Its an oft chanted mantra that software quality can be 'baked in'. Like flour or eggs you just mix in the right ingredients and out comes perfection. If my wife and I were ever to take part in our own bake-off, then you'd soon see that hypothesis undermined. We'd both begin with the same ingredients, oven, spoons etc. My better half would no-doubt deliver another scrumptious banana cake and I - a new and interesting exterior wall sealant [not my intention].
Batteries and LEDs, but no quality.

The problems here are manifold, There's a Reification error, for quality is not a tangible entity (A favourite issue for Michael Bolton). There's the idea that once built software and its use is immutable. If you've ever had to use one of those unmaintained applications (typically a time sheet/billing system) thats gone to seed you'll agree that it hasn't exactly aged like fine Claret. But what's most naive is the assumption that the simple use of a tool or ingredient will make some thing better - it'll make the bugs go away and stay away.

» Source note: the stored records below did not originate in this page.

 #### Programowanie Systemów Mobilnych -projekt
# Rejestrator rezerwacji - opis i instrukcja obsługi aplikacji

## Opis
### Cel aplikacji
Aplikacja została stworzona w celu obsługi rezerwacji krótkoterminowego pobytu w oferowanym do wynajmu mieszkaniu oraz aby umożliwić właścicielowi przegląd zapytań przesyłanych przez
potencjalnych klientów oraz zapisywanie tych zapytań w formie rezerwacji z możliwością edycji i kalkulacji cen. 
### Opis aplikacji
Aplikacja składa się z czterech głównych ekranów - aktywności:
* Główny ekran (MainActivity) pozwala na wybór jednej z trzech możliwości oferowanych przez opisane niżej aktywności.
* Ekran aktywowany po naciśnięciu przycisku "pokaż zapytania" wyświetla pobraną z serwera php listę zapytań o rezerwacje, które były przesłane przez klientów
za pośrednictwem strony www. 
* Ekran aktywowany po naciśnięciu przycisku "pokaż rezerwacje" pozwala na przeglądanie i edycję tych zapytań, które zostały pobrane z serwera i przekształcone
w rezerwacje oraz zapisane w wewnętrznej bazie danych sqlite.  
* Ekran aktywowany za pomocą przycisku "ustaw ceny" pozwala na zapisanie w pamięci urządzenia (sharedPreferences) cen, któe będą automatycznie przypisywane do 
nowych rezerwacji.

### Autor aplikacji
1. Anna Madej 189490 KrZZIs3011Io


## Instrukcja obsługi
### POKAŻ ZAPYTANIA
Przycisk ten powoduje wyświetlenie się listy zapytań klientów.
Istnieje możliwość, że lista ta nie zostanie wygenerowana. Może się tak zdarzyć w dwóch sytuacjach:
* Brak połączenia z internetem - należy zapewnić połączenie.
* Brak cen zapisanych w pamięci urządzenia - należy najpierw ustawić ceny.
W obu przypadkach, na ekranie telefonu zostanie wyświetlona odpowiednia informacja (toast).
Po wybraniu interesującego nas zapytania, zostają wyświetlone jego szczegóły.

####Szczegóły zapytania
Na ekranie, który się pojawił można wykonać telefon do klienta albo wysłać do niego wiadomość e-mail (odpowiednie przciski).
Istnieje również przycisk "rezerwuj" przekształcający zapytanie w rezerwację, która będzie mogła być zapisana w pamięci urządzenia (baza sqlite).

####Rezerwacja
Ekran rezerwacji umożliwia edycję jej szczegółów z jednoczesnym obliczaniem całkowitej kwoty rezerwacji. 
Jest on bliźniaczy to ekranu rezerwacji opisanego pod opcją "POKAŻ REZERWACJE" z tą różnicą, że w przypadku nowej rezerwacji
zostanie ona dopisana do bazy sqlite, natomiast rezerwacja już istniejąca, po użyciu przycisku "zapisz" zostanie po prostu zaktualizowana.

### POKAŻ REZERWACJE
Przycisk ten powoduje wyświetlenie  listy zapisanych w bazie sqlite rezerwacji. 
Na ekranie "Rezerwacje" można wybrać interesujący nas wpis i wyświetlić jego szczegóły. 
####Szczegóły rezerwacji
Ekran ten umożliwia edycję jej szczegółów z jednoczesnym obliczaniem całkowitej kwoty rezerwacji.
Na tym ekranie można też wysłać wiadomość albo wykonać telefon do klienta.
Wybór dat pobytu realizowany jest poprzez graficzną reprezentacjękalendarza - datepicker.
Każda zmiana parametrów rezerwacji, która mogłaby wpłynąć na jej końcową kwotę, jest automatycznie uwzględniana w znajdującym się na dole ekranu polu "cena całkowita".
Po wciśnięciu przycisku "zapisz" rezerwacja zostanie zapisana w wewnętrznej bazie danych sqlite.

People and consequently software is more complicated than that. A problem with a piece of software can be almost anything from an incorrect conditional operator, to the use of an incorrect language dialect  e.g.: I had the pleasure of testing some navigation/directions software, developed in the USA, as it was being 'tweaked' to work in the UK. A good example of an issue was an instruction along the lines of: "Take the off ramp, then rotary 1st exit". To a British English speaker that sounds more like instruction on how to skate-board while donning a wristwatch than how to navigate a junction (sorry 'intersection')

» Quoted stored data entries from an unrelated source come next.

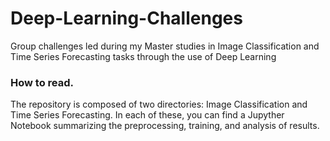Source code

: # Deep-Learning-Challenges
Group challenges led during my Master studies in Image Classification and Time Series Forecasting tasks through the use of Deep Learning

### How to read.

The repository is composed of two directories: Image Classification and Time Series Forecasting.
In each of these, you can find a Jupyther Notebook summarizing the preprocessing, training, and analysis of results.
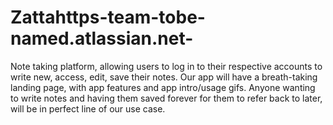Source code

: # Zattahttps-team-tobe-named.atlassian.net-
Note taking platform, allowing users to log in to their respective accounts to write new, access, edit, save their notes. Our app will have a breath-taking landing page, with app features and app intro/usage gifs. Anyone wanting to write notes and having them saved forever for them to refer back to later, will be in perfect line of our use case.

The tool, is just that, a tool and is nothing without the artisan's skill behind it. In testing, it is the testing skill involved that matters over the particular software tool or library installed.  To highlight the oddness of the proposition, Transplant the situation to another team member and see how it fits: Does the programmer with the most feature rich-IDE automatically produce the best code? or wider afield, Would you trust a bad doctor with space-age tools more than a skilled and experienced doctor and his judgement as to what tools and instruments to use?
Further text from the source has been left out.